## To do:
Within the listing below, determine how many lines hold the word "taken". Give the number with no commentary.

## Task data:
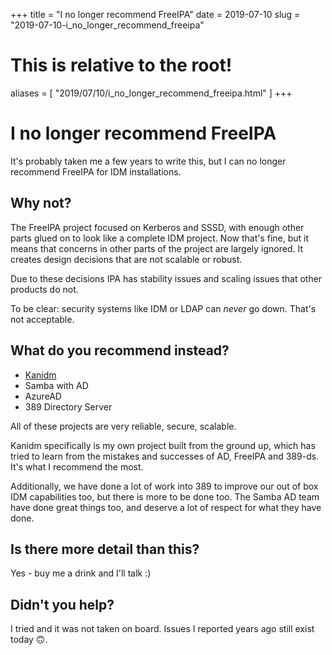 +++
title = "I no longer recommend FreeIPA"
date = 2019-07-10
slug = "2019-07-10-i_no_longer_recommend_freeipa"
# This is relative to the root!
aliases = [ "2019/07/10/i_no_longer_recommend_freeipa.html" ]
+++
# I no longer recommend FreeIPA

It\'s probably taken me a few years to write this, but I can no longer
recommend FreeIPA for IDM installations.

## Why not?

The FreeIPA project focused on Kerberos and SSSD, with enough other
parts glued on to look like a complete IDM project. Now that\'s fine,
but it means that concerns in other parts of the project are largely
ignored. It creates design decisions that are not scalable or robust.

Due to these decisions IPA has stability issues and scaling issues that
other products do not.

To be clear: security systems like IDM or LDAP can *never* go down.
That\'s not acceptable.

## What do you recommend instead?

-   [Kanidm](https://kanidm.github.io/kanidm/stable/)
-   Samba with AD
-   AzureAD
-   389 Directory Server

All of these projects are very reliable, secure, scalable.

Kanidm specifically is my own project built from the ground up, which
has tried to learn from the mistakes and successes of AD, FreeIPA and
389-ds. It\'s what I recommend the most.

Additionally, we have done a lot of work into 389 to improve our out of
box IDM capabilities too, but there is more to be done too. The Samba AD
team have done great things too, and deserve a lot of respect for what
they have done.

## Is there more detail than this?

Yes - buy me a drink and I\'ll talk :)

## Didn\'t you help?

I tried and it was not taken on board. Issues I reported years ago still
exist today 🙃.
---
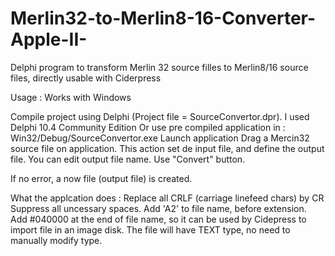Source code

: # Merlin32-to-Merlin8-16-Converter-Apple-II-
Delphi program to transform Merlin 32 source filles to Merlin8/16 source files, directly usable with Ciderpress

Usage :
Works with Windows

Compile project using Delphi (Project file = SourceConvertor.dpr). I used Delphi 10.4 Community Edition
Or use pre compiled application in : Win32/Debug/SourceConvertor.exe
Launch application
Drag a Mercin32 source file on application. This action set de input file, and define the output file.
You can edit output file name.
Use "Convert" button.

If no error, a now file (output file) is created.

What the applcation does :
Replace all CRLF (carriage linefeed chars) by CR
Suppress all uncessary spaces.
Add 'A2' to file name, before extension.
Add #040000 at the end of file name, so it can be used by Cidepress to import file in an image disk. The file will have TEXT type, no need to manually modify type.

## Task output:
2